Nadat Dr. Egidius zijne studiën volbracht had, werd hij beroepen tot domprediker te Sevilla. Maar daar hij nog nooit in het openbaar had gepredikt en nimmer den Bijbel had gelezen, viel zijn werk als prediker bijzonder tegen. Meer dan eens was er sprake van, dat het beter ware hem af te zetten en hem den raad te geven zich op het onderwijs toe te leggen, meer dan eenmaal besloot hij zelve zijn ambt neer te leggen, daar hij zijn gebrek zeer goed gevoelde, maar voor het zoover kwam, ontfermde de Heere zich over hem. Want in dien tijd kwam hij in aanraking met Rodrigo de Valero, die hem sprak over zijne eeuwige belangen, hem wees op de hooge verantwoordelijkheid, die op hem als prediker rustte, en hem ernstig aanmaande Gods Woord, als de bron van het ware kennen, te onderzoeken. Dr. Egidius verwonderde er zich wel over, dat een leek, al was hij dan ook van den hoogsten adel, over zulke onderwerpen met hem durfde spreken, maar hij was toch niet te hooggevoelend, om den gegeven raad in den wind te slaan Waarlijk begon hij de Schrift te onderzoeken met het gevolg, dat hij onder den zegen des Heeren daardoor de hoogste wijsheid deelachtig werd. Dagelijks oefende hij zich en dagelijks nam hij toe in kennis, niet alleen verstandelijk, maar ook bevindelijk.

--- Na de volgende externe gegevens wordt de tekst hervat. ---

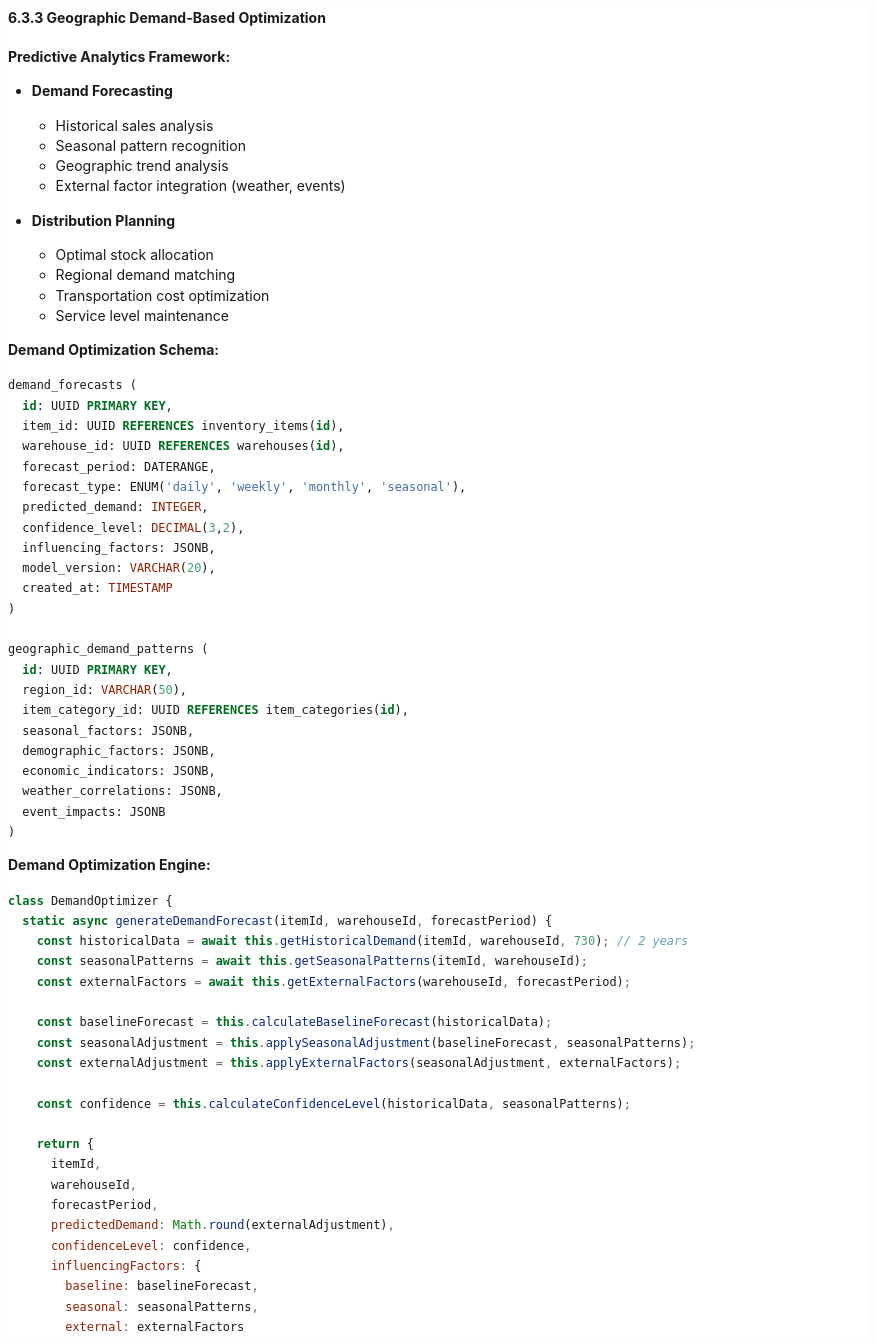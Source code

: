 #### 6.3.3 Geographic Demand-Based Optimization

**Predictive Analytics Framework:**
- **Demand Forecasting**
  - Historical sales analysis
  - Seasonal pattern recognition
  - Geographic trend analysis
  - External factor integration (weather, events)

- **Distribution Planning**
  - Optimal stock allocation
  - Regional demand matching
  - Transportation cost optimization
  - Service level maintenance

**Demand Optimization Schema:**
```sql
demand_forecasts (
  id: UUID PRIMARY KEY,
  item_id: UUID REFERENCES inventory_items(id),
  warehouse_id: UUID REFERENCES warehouses(id),
  forecast_period: DATERANGE,
  forecast_type: ENUM('daily', 'weekly', 'monthly', 'seasonal'),
  predicted_demand: INTEGER,
  confidence_level: DECIMAL(3,2),
  influencing_factors: JSONB,
  model_version: VARCHAR(20),
  created_at: TIMESTAMP
)

geographic_demand_patterns (
  id: UUID PRIMARY KEY,
  region_id: VARCHAR(50),
  item_category_id: UUID REFERENCES item_categories(id),
  seasonal_factors: JSONB,
  demographic_factors: JSONB,
  economic_indicators: JSONB,
  weather_correlations: JSONB,
  event_impacts: JSONB
)
```

**Demand Optimization Engine:**
```javascript
class DemandOptimizer {
  static async generateDemandForecast(itemId, warehouseId, forecastPeriod) {
    const historicalData = await this.getHistoricalDemand(itemId, warehouseId, 730); // 2 years
    const seasonalPatterns = await this.getSeasonalPatterns(itemId, warehouseId);
    const externalFactors = await this.getExternalFactors(warehouseId, forecastPeriod);

    const baselineForecast = this.calculateBaselineForecast(historicalData);
    const seasonalAdjustment = this.applySeasonalAdjustment(baselineForecast, seasonalPatterns);
    const externalAdjustment = this.applyExternalFactors(seasonalAdjustment, externalFactors);

    const confidence = this.calculateConfidenceLevel(historicalData, seasonalPatterns);

    return {
      itemId,
      warehouseId,
      forecastPeriod,
      predictedDemand: Math.round(externalAdjustment),
      confidenceLevel: confidence,
      influencingFactors: {
        baseline: baselineForecast,
        seasonal: seasonalPatterns,
        external: externalFactors
```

Dat dit zeer grooten invloed uitoefende op zijn prediking is zeker, en menigeen verwonderde zich in Sevilla over de groote verandering, die in zijn preeken zoo duidelijk uitkwam. Ook de hoorders ervaarden den invloed van die verandering. Nu was ’t niet meer dr. Egidius, die hen onderwees in wat geen wezen heeft, nu was ’t Gods Woord dat door hem tot hen sprak en dat voor velen ten zegen werd. Langzamerhand werd zijn invloed grooter en steeds breidde de kennis der waarheid zich uit en werd ’s Heeren koninkrijk in Sevilla bevestigd.
Maar zooals steeds, sliep ook nu de groote vijand van dat koninkrijk niet. Gedurig werden er klachten over de prediking van Dr. Egidius ingediend bij de inquisitie. En daartegenover werd de invloed van den prediker steeds grooter. Zelfs werd hij door keizer Karel V tot Bisschop verheven. Nu werd de werkzaamheid van hen, die de waarheid haatten, versterkt en korten tijd daarna werd Dr. Eegidius opgeroepen, om zich voor de inquisitie te verantwoorden. Aan die oproeping werd door hem bereidwillig voldaan, want hij vreesde niet belijdenis van zijn geloof af te leggen, ook tegenover zijne vijanden. De voornaamste punten, waarover hij ondervraagd werd, waren: de rechtvaardigmaking van den zondaar, het vagevuur, de betaling voor de zonden door den eenigen Middelaar , Christus Jezus, de mogelijkheid van geloofsverzekering voor Gods volk, de aanroeping van gestorven heiligen, enz.
Egidius sprak vrijuit, dat hij alleen als waarheid aanvaarden kon, wat door Gods Woord als zoodanig geleerd werd, en alles als dwaling verwierp, wat met dat Woord in strijd was. Toch durfden de inquisiteurs hem, om zijn grooten invloed bij het volk, niet dadelijk veroordeelen, maar ze zochten een middel, om eerst dien invloed te breken.

H. (Harderwijk) V.

(Wordt vervolgd).

Dit artikel werd u aangeboden door: De Wekker

Deze tekst is geautomatiseerd gemaakt en kan nog fouten bevatten. Digibron werkt voortdurend aan correctie. Klik voor het origineel door naar de pdf. Voor opmerkingen, vragen, informatie: contact.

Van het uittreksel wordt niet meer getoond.